In the previous Road to Neo3 article, we considered the potential benefits to be gained from decoupled state distribution through the P2P protocol, along with the possible ways to implement it. Today’s article aims to provide more information on Merkle roots and Patricia tries, fundamental components required for state root derivation, and how they can be used for simplified payment verification by light clients.

Following on from discussions noted in the previous article, Neo software engineer Zhang Tao shared an amended proposal which summarized the current solution being developed. Based on Solution 1 from the initial round of proposals, state will be designated in the PrepareRequest consensus messages, and the signatures will be broadcast as part of the Commit message. After each consensus round, the block and state roots can be relayed for interpretation by nodes on the network.

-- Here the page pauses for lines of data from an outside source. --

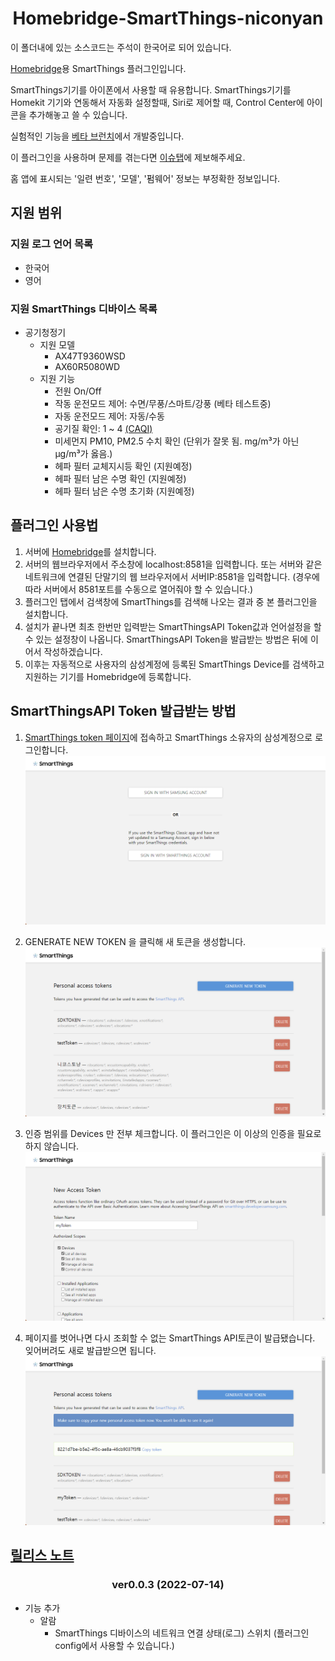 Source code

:<span align="center">

# Homebridge-SmartThings-niconyan
</span>

이 폴더내에 있는 소스코드는 주석이 한국어로 되어 있습니다.

[Homebridge](https://github.com/homebridge/homebridge)용 SmartThings 플러그인입니다. 

SmartThings기기를 아이폰에서 사용할 때 유용합니다.
SmartThings기기를 Homekit 기기와 연동해서 자동화 설정할때, Siri로 제어할 때, Control Center에 아이콘을 추가해놓고 쓸 수 있습니다.

실험적인 기능을 [베타 브런치](https://github.com/niconyanGH/Homebridge-SmartThings-niconyan/tree/beta)에서 개발중입니다.

이 플러그인을 사용하며 문제를 겪는다면 [이슈탭](https://github.com/niconyanGH/Homebridge-SmartThings-niconyan/issues)에 제보해주세요.

홈 앱에 표시되는 '일련 번호', '모델', '펌웨어' 정보는 부정확한 정보입니다.

## 지원 범위
### 지원 로그 언어 목록
* 한국어
* 영어

### 지원 SmartThings 디바이스 목록
* 공기청정기
  - 지원 모델
    + AX47T9360WSD
    + AX60R5080WD
  - 지원 기능
    + 전원 On/Off
    + 작동 운전모드 제어: 수면/무풍/스마트/강풍 (베타 테스트중)
    + 자동 운전모드 제어: 자동/수동
    + 공기질 확인: 1 ~ 4 [(CAQI)](https://www.airqualitynow.eu/download/CITEAIR-Comparing_Urban_Air_Quality_across_Borders.pdf)
    + 미세먼지 PM10, PM2.5 수치 확인 (단위가 잘못 됨. mg/m³가 아닌 µg/m³가 옳음.)
    + 헤파 필터 교체지시등 확인 (지원예정)
    + 헤파 필터 남은 수명 확인 (지원예정)
    + 헤파 필터 남은 수명 초기화 (지원예정)

## 플러그인 사용법

1. 서버에 [Homebridge](https://github.com/homebridge/homebridge#installation)를 설치합니다.
2. 서버의 웹브라우저에서 주소창에 localhost:8581을 입력합니다. 또는 서버와 같은 네트워크에 연결된 단말기의 웹 브라우저에서 서버IP:8581을 입력합니다. (경우에 따라 서버에서 8581포트를 수동으로 열어줘야 할 수 있습니다.)
3. 플러그인 탭에서 검색창에 SmartThings를 검색해 나오는 결과 중 본 플러그인을 설치합니다.
4. 설치가 끝나면 최초 한번만 입력받는 SmartThingsAPI Token값과 언어설정을 할 수 있는 설정창이 나옵니다. SmartThingsAPI Token을 발급받는 방법은 뒤에 이어서 작성하겠습니다.
5. 이후는 자동적으로 사용자의 삼성계정에 등록된 SmartThings Device를 검색하고 지원하는 기기를 Homebridge에 등록합니다.

## SmartThingsAPI Token 발급받는 방법

1. [SmartThings token 페이지](https://account.smartthings.com/tokens)에 접속하고 SmartThings 소유자의 삼성계정으로 로그인합니다.
![guide1](../guide/1.png?raw=true)

2. GENERATE NEW TOKEN 을 클릭해 새 토큰을 생성합니다.
![guide2](../guide/2.png?raw=true)

3. 인증 범위를 Devices 만 전부 체크합니다. 이 플러그인은 이 이상의 인증을 필요로 하지 않습니다.
![guide3](../guide/3.png?raw=true)

4. 페이지를 벗어나면 다시 조회할 수 없는 SmartThings API토큰이 발급됐습니다. 잊어버려도 새로 발급받으면 됩니다.
![guide4](../guide/4.png?raw=true)

## [릴리스 노트](https://github.com/niconyanGH/Homebridge-SmartThings-niconyan/tree/main/ReleaseNote/README(kr).md)

<span align="center">

### ver0.0.3 (2022-07-14)
</span>

* 기능 추가
  - 알람
    + SmartThings 디바이스의 네트워크 연결 상태(로그) 스위치 (플러그인 config에서 사용할 수 있습니다.)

Tao also outlined the required steps needed to build out the feature, such as the required modifications to P2P messages and the addition of functionality needed for RPC nodes to provide Merkle proofs. These proofs are required to support simplified payment verification (SPV), a technique initially described by Satoshi Nakamoto in the original Bitcoin whitepaper, which is used to allow light clients to validate transactions without maintaining a copy of the whole blockchain.

The most important component required for state root implementation is the Merkle Patricia trie (MPT). In the first episode of the RTN3 series on state root, we touched briefly on MPTs, which are a combination between a Patricia trie and a Merkle root.

Patricia trie

A trie is a data structure consisting of multiple vertices connected by branches (edges), each labelled with a single character. Depending on the path followed down the tree, different values can be found. A radix tree is a compressed version of a trie; instead of a single character, each edge is labelled with a string that acts as a common prefix for subsequent vertices.

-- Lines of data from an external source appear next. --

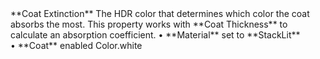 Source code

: <tr>
<td>**Coat Extinction**</td>
<td>The HDR color that determines which color the coat absorbs the most. This property works with **Coat Thickness** to calculate an absorption coefficient.</td>
<td>&#8226; **Material** set to **StackLit** <br/>&#8226; **Coat** enabled</td>
<td>Color.white</td>
</tr>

Patricia tries are a special type of radix tree, also known as binary radix trees. As the name implies, in a binary radix tree each vertex is followed by two edges at most. This means that at any given vertex, a maximum of two paths are available. Stored values with characters in common are filed under a shared prefix.

Left: A trie that stores 5 animal types across 13 nodes
Right: A Patricia trie storing 10 words across 11 nodes (net, network, networked, etc)

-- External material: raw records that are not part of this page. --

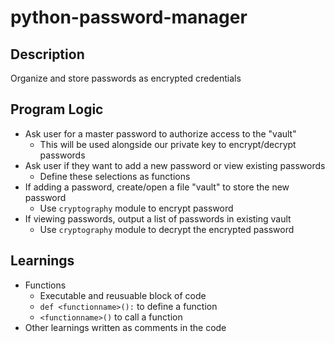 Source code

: # python-password-manager

## Description
Organize and store passwords as encrypted credentials

## Program Logic
- Ask user for a master password to authorize access to the "vault"
    - This will be used alongside our private key to encrypt/decrypt passwords
- Ask user if they want to add a new password or view existing passwords
    - Define these selections as functions
- If adding a password, create/open a file "vault" to store the new password
    - Use `cryptography` module to encrypt password 
- If viewing passwords, output a list of passwords in existing vault
    - Use `cryptography` module to decrypt the encrypted password

## Learnings
- Functions
    - Executable and reusuable block of code
    - `def <functionname>():` to define a function
    - `<functionname>()` to call a function
- Other learnings written as comments in the code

The example above demonstrates the efficiency of radix trees. Rather than storing a single letter on each edge, frequently leading to vertices with only a single child node, the edges are labelled with partial strings.

By organizing the stored words by shared prefixes, the data structure is optimized for storage space and the average lookup speed is also improved. This is very important for a blockchain node, which is expected to store and compute over a large amount of data.

Merkle tree

A Merkle tree is a structure that starts with several data chunks. The values in these chunks are hashed, forming the first row of vertices in the tree. Every subsequent vertex in the Merkle tree is also represented by a hash, which is determined by adding together the hashes of the parent vertices and hashing the result.

This trail of hashes will eventually lead up to a single common vertex, known as the Merkle root or root hash. The Merkle root can be thought of as a unique, cryptographic fingerprint of the data in the tree; any changes in the stored values would change all connected hashes, resulting in a different fingerprint.

All nodes on the Neo network will calculate a local state and determine a state root after each block. By comparing this state root against the state root signed by consensus nodes, nodes can verify consistency of state with the rest of the network.

Merkle proofs are an interesting property of these trees, which provide a mechanism by which it is possible to determine whether a particular key-value can be found within the tree. When a light client requests data from an RPC node, the data can be accompanied by a Merkle proof that a particular value (such as a user’s token balance) exists within the tree.

This means that light clients can verify information from RPC nodes in a trustless manner, requiring only the Merkle proof and the latest state confirmation from consensus nodes received from the P2P network.

Left: An example Merkle tree, the green node holds the tree’s Merkle root (root hash)
Right: An example Merkle proof, the green nodes are used to prove that the value at c is correct

Simplified payment verification

For an example, consider the Merkle proof diagram above. Assume that a light wallet user wants to send a transaction, but before doing so it wants to verify that the RPC node is providing accurate token balance information. This balance data is stored in data chunk c.

Since the light wallet does not store the blockchain, it requests a Merkle proof from the RPC node. The RPC node provides the balance value from c along with a “Proof of Path,” a list of the hashes required to move up the tree from c to the state root. In this case, the RPC node would provide the token balance value for c along with the values determined by hash(d) and h(h(a) + h(b))).

With these values, the light wallet can begin verification. Firstly, the balance value of c is hashed. This hash can then be added to the result of hash(d), which is hashed again in order to determine the result of h(h(c) + h(d))).

This process is repeated once more, adding the newly derived hash h(h(c) + h(d))) to the hash h(h(a) + h(b))) provided by the RPC node, hashed one last time to determine the Merkle root. Equipped with the Merkle root, verification can now be performed.

If the token balance value at c and proof of path provided by the RPC node is correct, this process should determine the same Merkle root that has been signed and broadcast by consensus nodes over the P2P network. If the balance or proof of path is incorrect, a different state root will be calculated, proving that the RPC node is providing faulty information that is not consistent with the consensus nodes.

The light wallet has now verified the balance data without storing a copy of the blockchain, guaranteeing that the RPC server is providing information that is consistent with the consensus nodes.